■ PROBLEM TO SOLVE
Hand back the entries exactly as written, minus every picture.

■ MATERIAL SUPPLIED
○ ○ ○ ○ ○ ○ ○

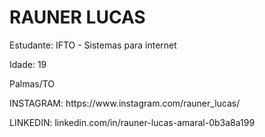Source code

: <body>
  <h1> RAUNER LUCAS</h1>
  <p> Estudante: IFTO - Sistemas para internet</p>
  <p> Idade: 19</p>
  <p> Palmas/TO </p>
  <p>INSTAGRAM: https://www.instagram.com/rauner_lucas/</p>
  <p>LINKEDIN: linkedin.com/in/rauner-lucas-amaral-0b3a8a199</p>
</body>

○ ○ ○ ○ ○ ○ ○

■ WRITTEN SOLUTION
Source code

: <body>
  <h1> RAUNER LUCAS</h1>
  <p> Estudante: IFTO - Sistemas para internet</p>
  <p> Idade: 19</p>
  <p> Palmas/TO </p>
  <p>INSTAGRAM: https://www.instagram.com/rauner_lucas/</p>
  <p>LINKEDIN: linkedin.com/in/rauner-lucas-amaral-0b3a8a199</p>
</body>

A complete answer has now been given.